2. Grant of Nonstatutory Option. Subject to the terms and conditions
set forth herein, the Company hereby grants to the Optionee the nonstatutory
right (a stock option not intended to satisfy the requirements of Section 422
of the Internal Revenue Code of 1986, as amended) (the "Option"), beginning on
today's date and ending on December 31, 2002, to purchase at a price of nine
dollars ($9.00) per share, up to, but not exceeding in the aggregate,
twenty-two thousand two hundred twenty two (22,222) shares of the Company's
common stock, $.01 par value (the "Common Stock"). Optionee may exercise the
Option from time to time as follows: on the date of this Agreement as to not
more than one-third of the total number of shares covered by this Agreement;
from December 6, 1998 until December 5, 1999, as to any number of shares that,
when added to the number of shares previously purchased under the Option, shall
not exceed two-thirds of the total number of shares covered by this Agreement;
and from December 6, 1998 until December 5, 2002, as to any number of shares
that, when added to the number of shares previously purchased under the Option,
shall not exceed 100% of the total number of shares covered by this Agreement.

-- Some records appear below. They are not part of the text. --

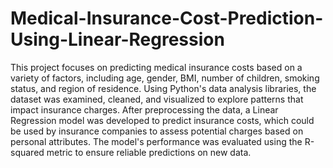 # Medical-Insurance-Cost-Prediction-Using-Linear-Regression
This project focuses on predicting medical insurance costs based on a variety of factors, including age, gender, BMI, number of children, smoking status, and region of residence. Using Python's data analysis libraries, the dataset was examined, cleaned, and visualized to explore patterns that impact insurance charges. After preprocessing the data, a Linear Regression model was developed to predict insurance costs, which could be used by insurance companies to assess potential charges based on personal attributes. The model's performance was evaluated using the R-squared metric to ensure reliable predictions on new data.
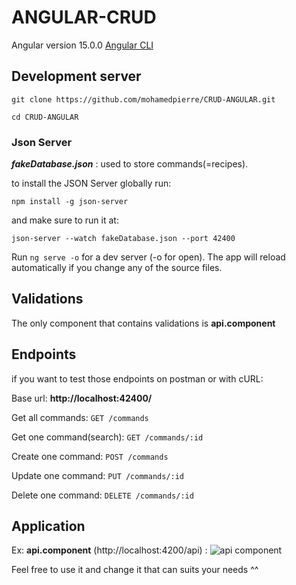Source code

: # ANGULAR-CRUD

Angular version 15.0.0 [Angular CLI](https://github.com/angular/angular-cli)

## Development server

`git clone https://github.com/mohamedpierre/CRUD-ANGULAR.git`

`cd CRUD-ANGULAR`


### Json Server

***fakeDatabase.json*** : used to store commands(=recipes).

to install the JSON Server globally run:

`npm install -g json-server` 

and make sure to run it at: 

`json-server --watch fakeDatabase.json --port 42400`

Run `ng serve -o` for a dev server (-o for open). The app will reload automatically if you change any of the source files.

## Validations

The only component that contains validations is **api.component**

## Endpoints

if you want to test those endpoints on postman or with cURL:

Base url: **http://localhost:42400/**

Get all commands:
`GET /commands`

Get one command(search):
`GET /commands/:id`
 
Create one command:
`POST /commands`

Update one command:
`PUT /commands/:id`

Delete one command:
`DELETE /commands/:id`

## Application
Ex: **api.component** (http://localhost:4200/api) :
![api component](https://github.com/mohamedpierre/CRUD-ANGULAR/blob/main/docs/api.component.png?raw=true)


Feel free to use it and change it that can suits your needs ^^
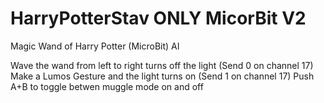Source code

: # HarryPotterStav ONLY MicorBit V2
Magic Wand of Harry Potter (MicroBit) AI

Wave the wand from left to right turns off the light (Send 0 on channel 17)
Make a Lumos Gesture and the light turns on (Send 1 on channel 17)
Push A+B to toggle betwen muggle mode on and off
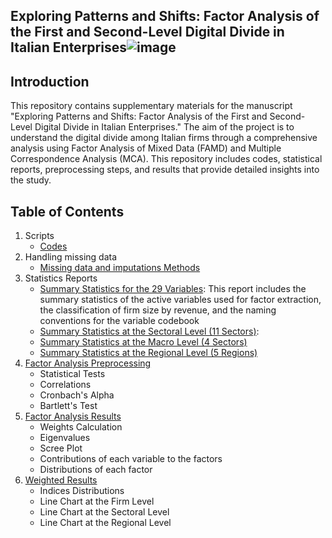 ## Exploring Patterns and Shifts: Factor Analysis of the First and Second-Level Digital Divide in Italian Enterprises![image](https://github.com/luchocastillo84/Factor_Analysis_Digital_Divide/assets/65243923/47536ee5-7a86-4b69-96c4-cc73248d28dd)


## Introduction
This repository contains supplementary materials for the manuscript "Exploring Patterns and Shifts: Factor Analysis of the First and Second-Level Digital Divide in Italian Enterprises." The aim of the project is to understand the digital divide among Italian firms through a comprehensive analysis using Factor Analysis of Mixed Data (FAMD) and Multiple Correspondence Analysis (MCA). This repository includes codes, statistical reports, preprocessing steps, and results that provide detailed insights into the study.

## Table of Contents


1. Scripts
    - [Codes](https://github.com/luchocastillo84/Factor_Analysis_Digital_Divide/tree/main/Scripts/Codes)
2. Handling missing data
    - [Missing data and imputations Methods](https://github.com/luchocastillo84/Factor_Analysis_Digital_Divide/blob/main/Scripts/Codes/Missing_data_and_Imputation.pdf)
3. Statistics Reports
    - [Summary Statistics for the 29 Variables](https://github.com/luchocastillo84/Factor_Analysis_Digital_Divide/blob/main/Scripts/Codes/SummaryStats26Vars.pdf): This report includes the summary statistics of the active variables used for factor extraction, the classification of firm size by revenue, and the naming conventions for the variable codebook
    - [Summary Statistics at the Sectoral Level (11 Sectors)](https://github.com/luchocastillo84/Factor_Analysis_Digital_Divide/blob/main/Scripts/Codes/Summary_stats_by-sector.pdf): 
    - [Summary Statistics at the Macro Level (4 Sectors)](https://github.com/luchocastillo84/Factor_Analysis_Digital_Divide/blob/main/Scripts/Codes/Summary_stats_mac_sec.pdf)
    - [Summary Statistics at the Regional Level (5 Regions)](https://github.com/luchocastillo84/Factor_Analysis_Digital_Divide/blob/main/Scripts/Codes/Summary_stats_region.pdf)
4. [Factor Analysis Preprocessing](https://github.com/luchocastillo84/Factor_Analysis_Digital_Divide/blob/main/Scripts/Codes/Factor_analisys_pre_process.pdf)
    - Statistical Tests
    - Correlations
    - Cronbach's Alpha
    - Bartlett's Test
5. [Factor Analysis Results](https://github.com/luchocastillo84/Factor_Analysis_Digital_Divide/blob/main/Scripts/Codes/Composite_Indices_Results.pdf)
    - Weights Calculation
    - Eigenvalues
    - Scree Plot
    - Contributions of each variable to the factors
    - Distributions of each factor
6. [Weighted Results](https://github.com/luchocastillo84/Factor_Analysis_Digital_Divide/blob/main/Scripts/Codes/Weighted_Results.pdf)
    - Indices Distributions
    - Line Chart at the Firm Level
    - Line Chart at the Sectoral Level
    - Line Chart at the Regional Level


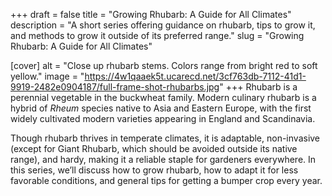 +++
draft = false
title = "Growing Rhubarb: A Guide for All Climates"
description = "A short series offering guidance on rhubarb, tips to grow it, and methods to grow it outside of its preferred range."
slug = "Growing Rhubarb: A Guide for All Climates"

[cover]
alt = "Close up rhubarb stems. Colors range from bright red to soft yellow."
image = "https://4w1qaaek5t.ucarecd.net/3cf763db-7112-41d1-9919-2482e0904187/full-frame-shot-rhubarbs.jpg"
+++
Rhubarb is a perennial vegetable in the buckwheat family. Modern culinary rhubarb is a hybrid of *Rheum* species native to Asia and Eastern Europe, with the first widely cultivated modern varieties appearing in England and Scandinavia.

Though rhubarb thrives in temperate climates, it is adaptable, non-invasive (except for Giant Rhubarb, which should be avoided outside its native range), and hardy, making it a reliable staple for gardeners everywhere. In this series, we’ll discuss how to grow rhubarb, how to adapt it for less favorable conditions, and general tips for getting a bumper crop every year.
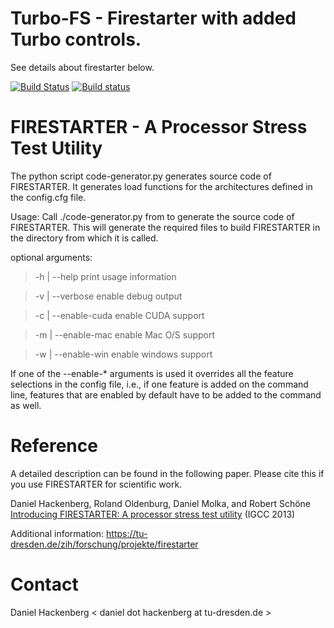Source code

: # Turbo-FS - Firestarter with added Turbo controls.

See details about firestarter below.

[![Build Status](https://travis-ci.org/tud-zih-energy/FIRESTARTER.svg?branch=master)](https://travis-ci.org/tud-zih-energy/FIRESTARTER)
[![Build status](https://ci.appveyor.com/api/projects/status/oon43fcq6ulee503/branch/master?svg=true)](https://ci.appveyor.com/project/bmario/firestarter/branch/master)


# FIRESTARTER - A Processor Stress Test Utility

The python script code-generator.py generates source code of FIRESTARTER. It
generates load functions for the architectures defined in the config.cfg file.

Usage:
Call ./code-generator.py from to generate the source code of FIRESTARTER.
This will generate the required files to build FIRESTARTER in the directory
from which it is called.

optional arguments:
> -h | --help            print usage information

> -v | --verbose         enable debug output

> -c | --enable-cuda     enable CUDA support

> -m | --enable-mac      enable Mac O/S support

> -w | --enable-win      enable windows support

If one of the --enable-* arguments is used it overrides all the feature
selections in the config file, i.e., if one feature is added on the command
line, features that are enabled by default have to be added to the command as
well.

# Reference

A detailed description can be found in the following paper. Please cite this if you use FIRESTARTER for scientific work.

Daniel Hackenberg, Roland Oldenburg, Daniel Molka, and Robert Schöne
[Introducing FIRESTARTER: A processor stress test utility](http://dx.doi.org/10.1109/IGCC.2013.6604507) (IGCC 2013)

Additional information: https://tu-dresden.de/zih/forschung/projekte/firestarter


# Contact

Daniel Hackenberg < daniel dot hackenberg at tu-dresden.de >
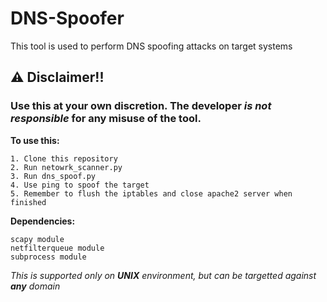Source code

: # DNS-Spoofer
This tool is used to perform DNS spoofing attacks on target systems

## ⚠ Disclaimer!!

### Use this at your own discretion. The developer *is not responsible* for any misuse of the tool.


**To use this:**

    1. Clone this repository
    2. Run netowrk_scanner.py
    3. Run dns_spoof.py
    4. Use ping to spoof the target
    5. Remember to flush the iptables and close apache2 server when finished

**Dependencies:**

    scapy module
    netfilterqueue module
    subprocess module
    

*This is supported only on **UNIX** environment, but can be targetted against **any** domain*
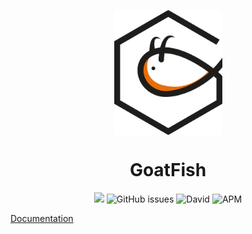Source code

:
<p align="center">
  <img align="center" height="200px" width="173px"  src="/src/utils/img/goatfishLogo.png"></img>
  <h1 align="center"> GoatFish </h1>
</p>

<p align="center">
  <a href="https://www.codacy.com/manual/LucasRodriguez/GoatFish?utm_source=github.com&amp;utm_medium=referral&amp;utm_content=LucasRodriguez/GoatFish&amp;utm_campaign=Badge_Grade"><img src="https://app.codacy.com/project/badge/Grade/c2a5e4cd566749ef9b6322490f75a92a"/></a>
  
  <img alt="GitHub issues" src="https://img.shields.io/github/issues/LucasRodriguez/GoatFish">
  
  <img alt="David" src="https://img.shields.io/badge/dependencies-up%20to%20date-brightgreen.svg">
    
  <img alt="APM" src="https://img.shields.io/badge/license-MIT-blue.svg">
  
</p>

[Documentation](https://docs.goatfish.app/)
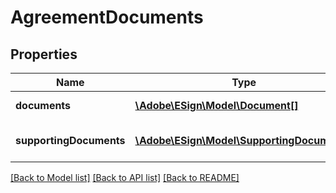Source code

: # AgreementDocuments

## Properties
Name | Type | Description | Notes
------------ | ------------- | ------------- | -------------
**documents** | [**\Adobe\ESign\Model\Document[]**](Document.md) | A list of documents | [optional] 
**supportingDocuments** | [**\Adobe\ESign\Model\SupportingDocument[]**](SupportingDocument.md) | A list of supporting documents | [optional] 

[[Back to Model list]](../README.md#documentation-for-models) [[Back to API list]](../README.md#documentation-for-api-endpoints) [[Back to README]](../README.md)


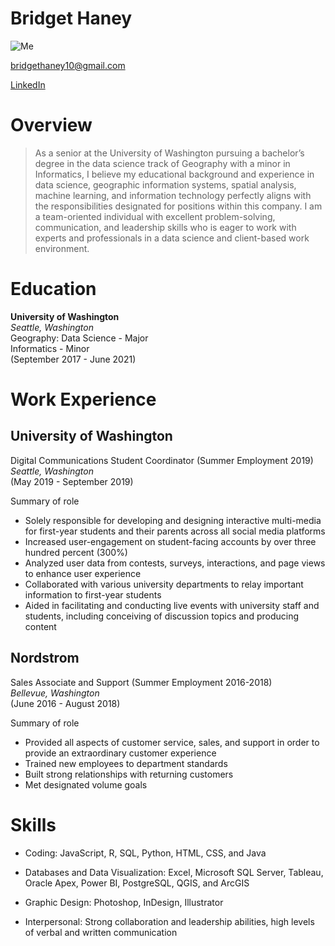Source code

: # Bridget Haney

![Me](https://i.imgur.com/TVV9w51.png)

bridgethaney10@gmail.com

[LinkedIn](https://www.linkedin.com/in/bridgethaney/)


# Overview

>As a senior at the University of Washington pursuing a bachelor’s degree in the data science track of Geography with a minor in Informatics, I believe my educational background and experience in data science, geographic information systems, spatial analysis, machine learning, and information technology perfectly aligns with the responsibilities designated for positions within this company. I am a team-oriented individual with excellent problem-solving, communication, and leadership skills who is eager to work with experts and professionals in a data science and client-based work environment.

# Education
**University of Washington**
<br/>*Seattle, Washington*
<br/>Geography: Data Science - Major
<br/>Informatics - Minor
<br/> (September 2017 - June 2021)

# Work Experience

## University of Washington

Digital Communications Student Coordinator (Summer Employment 2019)
<br/>*Seattle, Washington*
<br/>(May 2019 - September 2019)

Summary of role

- Solely responsible for developing and designing interactive multi-media for first-year students and
their parents across all social media platforms
- Increased user-engagement on student-facing accounts by over three hundred percent (300%)
- Analyzed user data from contests, surveys, interactions, and page views to enhance user experience
- Collaborated with various university departments to relay important information to first-year
students
- Aided in facilitating and conducting live events with university staff and students, including
conceiving of discussion topics and producing content

## Nordstrom

Sales Associate and Support (Summer Employment 2016-2018)
<br/> *Bellevue, Washington*
<br/>(June 2016 - August 2018)

Summary of role

- Provided all aspects of customer service, sales, and support in order to provide an extraordinary
customer experience
- Trained new employees to department standards
- Built strong relationships with returning customers
- Met designated volume goals

# Skills

- Coding: JavaScript, R, SQL, Python,
HTML, CSS, and Java

- Databases and Data Visualization:
Excel, Microsoft SQL Server, Tableau,
Oracle Apex, Power BI, PostgreSQL,
QGIS, and ArcGIS

- Graphic Design: Photoshop, InDesign,
Illustrator

- Interpersonal: Strong collaboration
and leadership abilities, high levels of
verbal and written communication
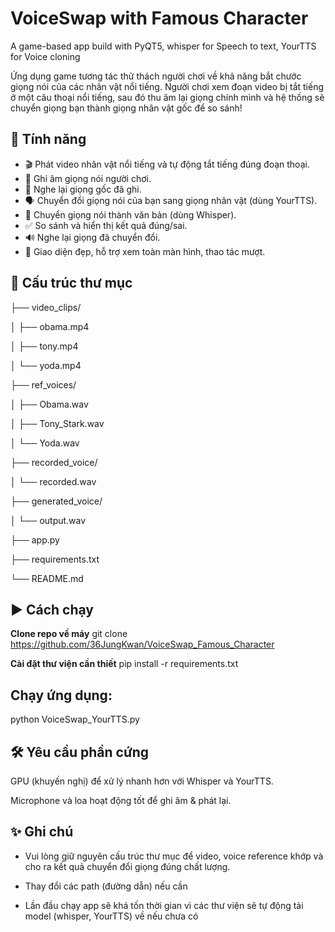 # VoiceSwap with Famous Character
A game-based app build with PyQT5, whisper for Speech to text, YourTTS for Voice cloning

Ứng dụng game tương tác thử thách người chơi về khả năng bắt chước giọng nói của các nhân vật nổi tiếng. Người chơi xem đoạn video bị tắt tiếng ở một câu thoại nổi tiếng, sau đó thu âm lại giọng chính mình và hệ thống sẽ chuyển giọng bạn thành giọng nhân vật gốc để so sánh!

## 🧠 Tính năng

- 🎬 Phát video nhân vật nổi tiếng và tự động tắt tiếng đúng đoạn thoại.
- 🎤 Ghi âm giọng nói người chơi.
- 🔁 Nghe lại giọng gốc đã ghi.
- 🗣 Chuyển đổi giọng nói của bạn sang giọng nhân vật (dùng YourTTS).
- 📝 Chuyển giọng nói thành văn bản (dùng Whisper).
- ✅ So sánh và hiển thị kết quả đúng/sai.
- 🔊 Nghe lại giọng đã chuyển đổi.
- 🎨 Giao diện đẹp, hỗ trợ xem toàn màn hình, thao tác mượt.

## 📂 Cấu trúc thư mục

├── video_clips/

│ ├── obama.mp4

│ ├── tony.mp4

│ └── yoda.mp4

├── ref_voices/

│ ├── Obama.wav

│ ├── Tony_Stark.wav

│ └── Yoda.wav

├── recorded_voice/

│ └── recorded.wav

├── generated_voice/

│ └── output.wav

├── app.py

├── requirements.txt

└── README.md

## ▶️ Cách chạy

**Clone repo về máy**
   git clone https://github.com/36JungKwan/VoiceSwap_Famous_Character

**Cài đặt thư viện cần thiết**
   pip install -r requirements.txt
   
## Chạy ứng dụng:

python VoiceSwap_YourTTS.py

## 🛠 Yêu cầu phần cứng

GPU (khuyến nghị) để xử lý nhanh hơn với Whisper và YourTTS.

Microphone và loa hoạt động tốt để ghi âm & phát lại.

## ✨ Ghi chú

- Vui lòng giữ nguyên cấu trúc thư mục để video, voice reference khớp và cho ra kết quả chuyển đổi giọng đúng chất lượng.

- Thay đổi các path (đường dẫn) nếu cần

- Lần đầu chạy app sẽ khá tốn thời gian vì các thư viện sẽ tự động tải model (whisper, YourTTS) về nếu chưa có
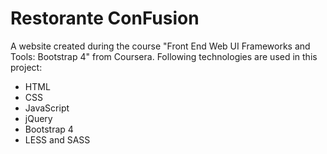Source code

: # Restorante ConFusion

A website created during the course "Front End Web UI Frameworks and Tools: Bootstrap 4" from Coursera.
Following technologies are used in this project:
- HTML
- CSS
- JavaScript
- jQuery
- Bootstrap 4
- LESS and SASS
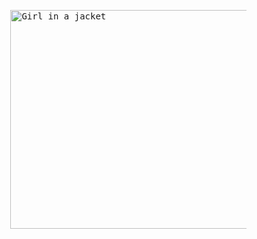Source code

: <!DOCTYPE html>
<html>
<body>
<pre>
               <img src="https://www.queestudiar.org/wp-content/uploads/2017/10/software-750x350.jpg" alt="Girl in a jacket" width="750" height="350">
</pre>


</body>
</html>
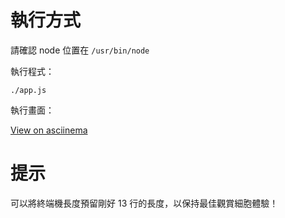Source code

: # 執行方式

請確認 node 位置在 `/usr/bin/node`

執行程式：

`./app.js`
    
執行畫面：

[View on asciinema](https://asciinema.org/a/320373)

# 提示

可以將終端機長度預留剛好 13 行的長度，以保持最佳觀賞細胞體驗！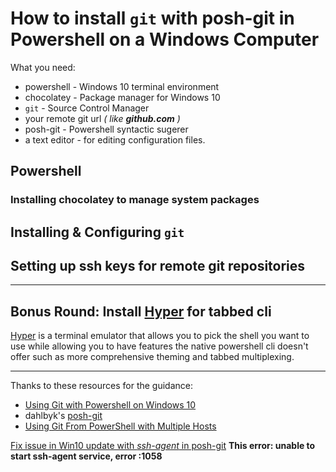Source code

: # How to install `git` with posh-git in Powershell on a Windows Computer

What you need:
* powershell - Windows 10 terminal environment
* chocolatey - Package manager for Windows 10
* `git` - Source Control Manager
* your remote git url *( like  __github.com__ )*
* posh-git - Powershell syntactic sugerer
* a text editor - for editing configuration files.


## Powershell
### Installing chocolatey to manage system packages
## Installing & Configuring `git`
## Setting up ssh keys for remote git repositories



----------
## Bonus Round: Install [Hyper] for tabbed cli

[Hyper] is a terminal emulator that allows you to pick the shell you want to use while allowing you to have features the native powershell cli doesn't offer such as more comprehensive theming and tabbed multiplexing.

----------

Thanks to these resources for the guidance:
* [Using Git with Powershell on Windows 10](https://www.develves.net/blogs/asd/articles/using-git-with-powershell-on-windows-10/)
* dahlbyk's [posh-git](https://github.com/dahlbyk/posh-git)
* [Using Git From PowerShell with Multiple Hosts](https://dontpaniclabs.com/blog/post/2017/08/31/using-git-powershell-multiple-hosts/)

[Fix issue in Win10 update with *ssh-agent* in posh-git](https://github.com/lukesampson/pshazz/issues/70)
**This error:  unable to start ssh-agent service, error :1058**


[Hyper]:(https://hyper.is/)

3. Exercise of Nonstatutory Option. Optionee may exercise the Option
by delivering to the Company a written notification specifying (i) the number
of shares that the Optionee desires to purchase together with cash, certified
check, bank draft, or postal or express money order to the order of the Company
for an amount equal to the option price of such shares and (ii) the address to
which the certificates for such shares are to be mailed. In lieu of payment in
cash or cash equivalents, Optionee may make payment by tendering to the Company
shares of Common Stock, or by tendering shares of Common Stock plus cash or
cash equivalents, in amounts such that the fair market value of the Common
Stock tendered, plus the amount of cash or cash equivalents paid, if any,
equals the option price for the shares to be purchased. The Company may then
require that there be presented to and filed with it such evidence as it may
deem necessary to establish that the shares to be purchased are being acquired
for investment and not with a view to their sale or other disposition.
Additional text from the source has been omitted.